From the entries below, output the line with "project web site" and each following line up to and including the line with "Some other recent", exactly as written.

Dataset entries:
________
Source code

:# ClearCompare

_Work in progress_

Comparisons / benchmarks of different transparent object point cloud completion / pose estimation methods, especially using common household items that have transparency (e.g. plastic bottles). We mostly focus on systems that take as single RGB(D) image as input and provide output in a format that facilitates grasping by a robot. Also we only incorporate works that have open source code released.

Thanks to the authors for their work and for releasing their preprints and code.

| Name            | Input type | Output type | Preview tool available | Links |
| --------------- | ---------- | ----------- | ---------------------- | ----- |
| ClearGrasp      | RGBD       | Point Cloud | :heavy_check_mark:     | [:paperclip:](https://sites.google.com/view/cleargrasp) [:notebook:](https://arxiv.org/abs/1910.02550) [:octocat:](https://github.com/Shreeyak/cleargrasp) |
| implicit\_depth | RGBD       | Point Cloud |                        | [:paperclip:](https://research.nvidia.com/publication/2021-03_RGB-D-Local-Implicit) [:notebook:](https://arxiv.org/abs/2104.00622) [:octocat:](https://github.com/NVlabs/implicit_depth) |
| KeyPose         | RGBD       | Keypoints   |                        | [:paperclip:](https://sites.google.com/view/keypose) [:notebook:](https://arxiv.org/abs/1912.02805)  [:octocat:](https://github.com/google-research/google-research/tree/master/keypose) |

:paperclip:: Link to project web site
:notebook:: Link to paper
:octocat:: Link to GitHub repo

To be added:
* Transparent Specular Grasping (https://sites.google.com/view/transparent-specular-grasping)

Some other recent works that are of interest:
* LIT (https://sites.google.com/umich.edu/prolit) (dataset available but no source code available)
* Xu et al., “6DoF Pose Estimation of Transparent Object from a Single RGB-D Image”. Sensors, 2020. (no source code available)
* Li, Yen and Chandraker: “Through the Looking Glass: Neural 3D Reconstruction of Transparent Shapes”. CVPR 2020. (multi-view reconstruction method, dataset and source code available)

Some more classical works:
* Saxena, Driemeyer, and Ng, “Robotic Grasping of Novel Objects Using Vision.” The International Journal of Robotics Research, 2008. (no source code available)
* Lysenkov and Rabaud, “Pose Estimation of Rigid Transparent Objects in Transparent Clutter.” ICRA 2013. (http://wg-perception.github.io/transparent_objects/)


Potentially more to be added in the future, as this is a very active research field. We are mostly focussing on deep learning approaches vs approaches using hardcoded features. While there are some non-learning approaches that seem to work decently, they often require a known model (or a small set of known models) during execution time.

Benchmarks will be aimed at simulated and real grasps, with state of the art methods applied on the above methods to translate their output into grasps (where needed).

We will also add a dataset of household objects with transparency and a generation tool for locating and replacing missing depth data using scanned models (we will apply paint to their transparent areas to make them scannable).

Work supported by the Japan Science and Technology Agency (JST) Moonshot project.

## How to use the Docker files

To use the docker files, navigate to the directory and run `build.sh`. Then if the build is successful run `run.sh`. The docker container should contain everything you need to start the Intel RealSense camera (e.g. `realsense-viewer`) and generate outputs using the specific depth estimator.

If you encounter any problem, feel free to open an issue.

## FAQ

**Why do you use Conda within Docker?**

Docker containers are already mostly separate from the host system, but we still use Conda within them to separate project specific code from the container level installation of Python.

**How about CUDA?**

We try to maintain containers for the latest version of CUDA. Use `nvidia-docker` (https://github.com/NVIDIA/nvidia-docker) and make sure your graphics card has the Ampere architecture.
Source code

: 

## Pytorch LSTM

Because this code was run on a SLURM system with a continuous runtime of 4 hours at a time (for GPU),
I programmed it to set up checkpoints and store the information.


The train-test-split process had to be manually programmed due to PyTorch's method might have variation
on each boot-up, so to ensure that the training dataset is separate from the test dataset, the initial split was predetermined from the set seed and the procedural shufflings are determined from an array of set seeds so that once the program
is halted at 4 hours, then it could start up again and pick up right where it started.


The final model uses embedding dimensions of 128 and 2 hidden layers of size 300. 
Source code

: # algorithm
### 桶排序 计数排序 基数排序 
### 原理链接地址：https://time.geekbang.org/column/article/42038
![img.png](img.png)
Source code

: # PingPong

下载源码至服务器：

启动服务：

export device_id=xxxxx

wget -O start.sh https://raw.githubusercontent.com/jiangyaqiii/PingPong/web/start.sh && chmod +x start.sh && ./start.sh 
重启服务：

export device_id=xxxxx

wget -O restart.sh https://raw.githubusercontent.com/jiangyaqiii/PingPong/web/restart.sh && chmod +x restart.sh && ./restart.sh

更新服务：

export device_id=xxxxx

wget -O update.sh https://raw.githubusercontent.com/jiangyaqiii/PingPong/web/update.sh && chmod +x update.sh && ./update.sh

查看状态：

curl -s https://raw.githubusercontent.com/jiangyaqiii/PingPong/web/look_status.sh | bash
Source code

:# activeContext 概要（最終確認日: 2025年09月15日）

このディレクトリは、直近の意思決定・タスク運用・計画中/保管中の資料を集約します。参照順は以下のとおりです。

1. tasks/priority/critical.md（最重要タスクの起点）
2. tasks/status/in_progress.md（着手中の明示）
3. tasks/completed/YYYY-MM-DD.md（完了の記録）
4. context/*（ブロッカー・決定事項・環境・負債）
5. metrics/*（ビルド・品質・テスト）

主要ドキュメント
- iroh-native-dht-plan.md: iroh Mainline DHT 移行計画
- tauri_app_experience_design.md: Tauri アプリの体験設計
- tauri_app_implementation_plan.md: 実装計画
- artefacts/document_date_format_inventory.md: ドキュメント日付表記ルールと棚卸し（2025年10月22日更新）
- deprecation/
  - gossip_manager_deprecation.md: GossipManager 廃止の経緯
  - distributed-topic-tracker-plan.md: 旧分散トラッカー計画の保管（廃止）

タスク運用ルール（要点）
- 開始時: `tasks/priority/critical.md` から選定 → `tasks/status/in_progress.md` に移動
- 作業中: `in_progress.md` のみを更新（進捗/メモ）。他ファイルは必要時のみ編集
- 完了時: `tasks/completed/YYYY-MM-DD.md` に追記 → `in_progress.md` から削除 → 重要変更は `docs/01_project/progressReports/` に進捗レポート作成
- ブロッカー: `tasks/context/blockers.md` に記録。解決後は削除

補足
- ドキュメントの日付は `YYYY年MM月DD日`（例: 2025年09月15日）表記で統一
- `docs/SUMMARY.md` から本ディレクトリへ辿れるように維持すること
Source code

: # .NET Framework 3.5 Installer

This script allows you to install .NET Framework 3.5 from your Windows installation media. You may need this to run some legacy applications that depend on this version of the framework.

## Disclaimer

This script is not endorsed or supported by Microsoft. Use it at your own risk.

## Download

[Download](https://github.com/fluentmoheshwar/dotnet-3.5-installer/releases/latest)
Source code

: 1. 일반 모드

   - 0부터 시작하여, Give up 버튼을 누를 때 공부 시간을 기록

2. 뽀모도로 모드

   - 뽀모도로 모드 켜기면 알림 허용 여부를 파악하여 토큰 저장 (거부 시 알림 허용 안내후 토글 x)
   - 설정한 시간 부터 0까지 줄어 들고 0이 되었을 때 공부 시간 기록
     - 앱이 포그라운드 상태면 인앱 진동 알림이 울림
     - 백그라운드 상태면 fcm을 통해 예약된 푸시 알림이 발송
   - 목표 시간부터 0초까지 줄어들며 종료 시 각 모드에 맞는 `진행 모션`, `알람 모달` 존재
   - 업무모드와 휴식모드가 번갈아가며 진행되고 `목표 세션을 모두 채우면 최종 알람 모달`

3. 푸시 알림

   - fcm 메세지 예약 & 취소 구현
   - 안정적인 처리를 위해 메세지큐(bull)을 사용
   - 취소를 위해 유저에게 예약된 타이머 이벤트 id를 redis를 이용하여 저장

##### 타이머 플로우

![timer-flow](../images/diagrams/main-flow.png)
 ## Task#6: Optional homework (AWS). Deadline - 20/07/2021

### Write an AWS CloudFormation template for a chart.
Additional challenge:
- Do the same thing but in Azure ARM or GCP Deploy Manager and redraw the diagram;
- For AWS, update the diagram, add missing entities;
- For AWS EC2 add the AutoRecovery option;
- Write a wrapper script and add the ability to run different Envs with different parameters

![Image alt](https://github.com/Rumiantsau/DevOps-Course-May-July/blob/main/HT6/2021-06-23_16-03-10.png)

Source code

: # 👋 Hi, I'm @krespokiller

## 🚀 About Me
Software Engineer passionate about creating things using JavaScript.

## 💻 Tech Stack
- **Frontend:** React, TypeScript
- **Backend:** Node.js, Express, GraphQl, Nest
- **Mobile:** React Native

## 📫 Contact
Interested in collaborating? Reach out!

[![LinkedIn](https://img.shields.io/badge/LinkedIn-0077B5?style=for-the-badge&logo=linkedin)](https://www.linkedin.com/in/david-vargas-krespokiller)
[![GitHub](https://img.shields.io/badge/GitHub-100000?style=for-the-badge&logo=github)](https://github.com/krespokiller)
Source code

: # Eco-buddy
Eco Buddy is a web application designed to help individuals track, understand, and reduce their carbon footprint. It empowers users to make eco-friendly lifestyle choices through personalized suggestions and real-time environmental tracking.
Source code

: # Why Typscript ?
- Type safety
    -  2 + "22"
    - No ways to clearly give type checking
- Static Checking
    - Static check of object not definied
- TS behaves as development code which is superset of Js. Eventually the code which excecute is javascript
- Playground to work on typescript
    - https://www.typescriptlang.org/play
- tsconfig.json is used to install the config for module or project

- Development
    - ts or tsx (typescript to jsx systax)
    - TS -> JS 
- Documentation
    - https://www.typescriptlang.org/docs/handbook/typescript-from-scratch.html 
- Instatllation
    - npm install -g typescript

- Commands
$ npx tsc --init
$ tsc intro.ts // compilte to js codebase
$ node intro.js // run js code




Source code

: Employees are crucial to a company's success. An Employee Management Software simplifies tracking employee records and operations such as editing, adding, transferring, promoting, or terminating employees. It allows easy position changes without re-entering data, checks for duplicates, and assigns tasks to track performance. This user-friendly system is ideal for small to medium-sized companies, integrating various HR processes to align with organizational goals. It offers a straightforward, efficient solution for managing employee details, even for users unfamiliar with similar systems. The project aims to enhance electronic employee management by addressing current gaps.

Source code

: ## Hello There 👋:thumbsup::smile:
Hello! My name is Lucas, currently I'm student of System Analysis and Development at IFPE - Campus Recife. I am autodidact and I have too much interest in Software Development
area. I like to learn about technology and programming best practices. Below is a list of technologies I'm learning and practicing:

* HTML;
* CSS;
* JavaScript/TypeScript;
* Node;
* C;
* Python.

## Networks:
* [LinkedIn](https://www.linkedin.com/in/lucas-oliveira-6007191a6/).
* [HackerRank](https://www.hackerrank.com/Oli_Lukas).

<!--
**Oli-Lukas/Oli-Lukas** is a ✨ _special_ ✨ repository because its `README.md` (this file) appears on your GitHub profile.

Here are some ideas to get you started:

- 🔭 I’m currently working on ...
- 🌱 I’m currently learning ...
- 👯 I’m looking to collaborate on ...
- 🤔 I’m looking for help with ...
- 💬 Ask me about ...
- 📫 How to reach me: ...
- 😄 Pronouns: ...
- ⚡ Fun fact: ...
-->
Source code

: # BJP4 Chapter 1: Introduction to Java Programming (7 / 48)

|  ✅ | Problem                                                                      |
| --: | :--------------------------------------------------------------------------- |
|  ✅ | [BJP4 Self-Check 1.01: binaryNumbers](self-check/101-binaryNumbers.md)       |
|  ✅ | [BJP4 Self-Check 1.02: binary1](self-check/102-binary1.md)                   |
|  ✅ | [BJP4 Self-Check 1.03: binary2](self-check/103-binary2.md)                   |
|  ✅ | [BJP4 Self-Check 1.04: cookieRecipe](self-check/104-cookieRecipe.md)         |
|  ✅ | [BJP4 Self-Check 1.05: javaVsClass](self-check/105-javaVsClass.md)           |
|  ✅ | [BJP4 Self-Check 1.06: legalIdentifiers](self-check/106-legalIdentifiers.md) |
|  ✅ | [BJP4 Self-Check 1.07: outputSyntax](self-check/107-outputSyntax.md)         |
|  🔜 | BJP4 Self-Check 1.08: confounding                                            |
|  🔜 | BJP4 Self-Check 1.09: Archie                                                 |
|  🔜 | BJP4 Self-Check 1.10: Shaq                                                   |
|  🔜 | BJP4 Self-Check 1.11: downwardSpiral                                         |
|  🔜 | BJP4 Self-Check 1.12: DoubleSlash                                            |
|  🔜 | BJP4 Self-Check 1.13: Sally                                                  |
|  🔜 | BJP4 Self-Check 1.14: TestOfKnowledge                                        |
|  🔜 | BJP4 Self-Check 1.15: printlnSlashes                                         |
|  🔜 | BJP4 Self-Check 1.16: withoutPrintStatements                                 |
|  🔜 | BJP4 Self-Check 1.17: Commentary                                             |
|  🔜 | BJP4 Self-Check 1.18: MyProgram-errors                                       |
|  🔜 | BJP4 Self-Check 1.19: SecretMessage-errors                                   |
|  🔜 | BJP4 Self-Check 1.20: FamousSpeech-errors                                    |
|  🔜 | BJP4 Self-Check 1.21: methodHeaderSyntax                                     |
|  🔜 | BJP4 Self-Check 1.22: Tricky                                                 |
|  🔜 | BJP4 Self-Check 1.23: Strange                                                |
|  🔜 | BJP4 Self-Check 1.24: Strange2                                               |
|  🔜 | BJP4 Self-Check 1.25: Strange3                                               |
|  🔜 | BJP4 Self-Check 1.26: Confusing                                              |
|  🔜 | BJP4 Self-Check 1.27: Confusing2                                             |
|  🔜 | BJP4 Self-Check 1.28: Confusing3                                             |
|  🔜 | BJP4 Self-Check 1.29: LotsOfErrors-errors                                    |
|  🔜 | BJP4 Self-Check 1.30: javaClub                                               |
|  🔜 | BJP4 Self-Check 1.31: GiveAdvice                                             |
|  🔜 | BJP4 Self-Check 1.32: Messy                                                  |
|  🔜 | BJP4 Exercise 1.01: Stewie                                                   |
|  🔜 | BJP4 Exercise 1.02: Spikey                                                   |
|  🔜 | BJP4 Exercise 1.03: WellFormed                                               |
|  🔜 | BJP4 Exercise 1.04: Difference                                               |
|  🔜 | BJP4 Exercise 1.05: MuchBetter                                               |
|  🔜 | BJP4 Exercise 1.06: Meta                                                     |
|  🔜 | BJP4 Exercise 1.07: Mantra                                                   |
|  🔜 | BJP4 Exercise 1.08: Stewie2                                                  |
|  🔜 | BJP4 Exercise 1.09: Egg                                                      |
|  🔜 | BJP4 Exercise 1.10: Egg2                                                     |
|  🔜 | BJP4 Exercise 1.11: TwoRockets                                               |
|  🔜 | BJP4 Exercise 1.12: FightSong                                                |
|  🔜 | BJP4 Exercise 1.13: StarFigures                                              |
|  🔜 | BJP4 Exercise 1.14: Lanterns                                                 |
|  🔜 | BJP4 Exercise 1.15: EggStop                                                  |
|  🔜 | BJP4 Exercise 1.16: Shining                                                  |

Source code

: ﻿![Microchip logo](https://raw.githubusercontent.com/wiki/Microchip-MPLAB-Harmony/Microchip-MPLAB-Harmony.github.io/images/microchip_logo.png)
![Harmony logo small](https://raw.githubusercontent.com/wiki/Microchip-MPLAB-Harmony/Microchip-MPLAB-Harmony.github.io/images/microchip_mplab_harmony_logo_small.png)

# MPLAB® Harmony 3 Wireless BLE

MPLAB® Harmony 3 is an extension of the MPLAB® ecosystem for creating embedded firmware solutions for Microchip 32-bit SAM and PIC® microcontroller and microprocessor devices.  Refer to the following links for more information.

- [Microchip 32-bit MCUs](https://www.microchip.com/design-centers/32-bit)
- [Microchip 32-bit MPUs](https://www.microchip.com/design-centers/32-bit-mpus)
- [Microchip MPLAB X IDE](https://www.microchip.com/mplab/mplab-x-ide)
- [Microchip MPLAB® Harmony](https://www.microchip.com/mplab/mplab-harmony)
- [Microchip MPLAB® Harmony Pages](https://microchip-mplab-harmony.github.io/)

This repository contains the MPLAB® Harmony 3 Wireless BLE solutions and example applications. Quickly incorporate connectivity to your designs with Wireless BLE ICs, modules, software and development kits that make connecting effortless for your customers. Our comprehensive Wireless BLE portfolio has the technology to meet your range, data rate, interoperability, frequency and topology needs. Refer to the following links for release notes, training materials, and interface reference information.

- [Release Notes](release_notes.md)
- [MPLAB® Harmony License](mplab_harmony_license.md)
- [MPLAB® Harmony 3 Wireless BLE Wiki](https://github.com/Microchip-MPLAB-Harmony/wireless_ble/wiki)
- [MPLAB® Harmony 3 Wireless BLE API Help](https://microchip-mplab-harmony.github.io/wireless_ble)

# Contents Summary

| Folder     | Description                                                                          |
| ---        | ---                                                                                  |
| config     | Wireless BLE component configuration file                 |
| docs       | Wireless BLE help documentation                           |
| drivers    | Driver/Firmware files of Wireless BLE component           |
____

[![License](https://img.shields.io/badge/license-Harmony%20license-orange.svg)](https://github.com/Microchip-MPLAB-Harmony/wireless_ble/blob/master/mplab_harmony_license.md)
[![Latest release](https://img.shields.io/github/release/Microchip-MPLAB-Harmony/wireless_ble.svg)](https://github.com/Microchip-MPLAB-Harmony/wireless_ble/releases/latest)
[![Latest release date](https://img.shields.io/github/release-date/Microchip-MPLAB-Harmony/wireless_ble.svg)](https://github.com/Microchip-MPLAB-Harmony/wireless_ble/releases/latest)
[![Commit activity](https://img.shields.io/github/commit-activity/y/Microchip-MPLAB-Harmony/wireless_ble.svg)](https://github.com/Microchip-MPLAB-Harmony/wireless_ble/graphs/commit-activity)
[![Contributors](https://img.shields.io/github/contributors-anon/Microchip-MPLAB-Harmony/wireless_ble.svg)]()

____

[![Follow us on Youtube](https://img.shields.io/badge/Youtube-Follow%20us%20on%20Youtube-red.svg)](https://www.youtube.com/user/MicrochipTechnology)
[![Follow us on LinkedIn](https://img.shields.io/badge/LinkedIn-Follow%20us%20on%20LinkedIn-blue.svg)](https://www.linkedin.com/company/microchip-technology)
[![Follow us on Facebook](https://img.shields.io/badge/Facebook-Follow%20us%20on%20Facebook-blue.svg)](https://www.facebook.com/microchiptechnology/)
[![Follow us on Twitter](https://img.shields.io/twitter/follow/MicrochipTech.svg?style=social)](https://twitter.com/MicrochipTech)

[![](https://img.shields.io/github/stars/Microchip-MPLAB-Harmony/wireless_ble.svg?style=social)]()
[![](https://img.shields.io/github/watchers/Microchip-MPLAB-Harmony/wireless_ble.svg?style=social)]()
________
__RESPONSE TO THIS TASK__.
:paperclip:: Link to project web site
:notebook:: Link to paper
:octocat:: Link to GitHub repo

To be added:
* Transparent Specular Grasping (https://sites.google.com/view/transparent-specular-grasping)

Some other recent works that are of interest:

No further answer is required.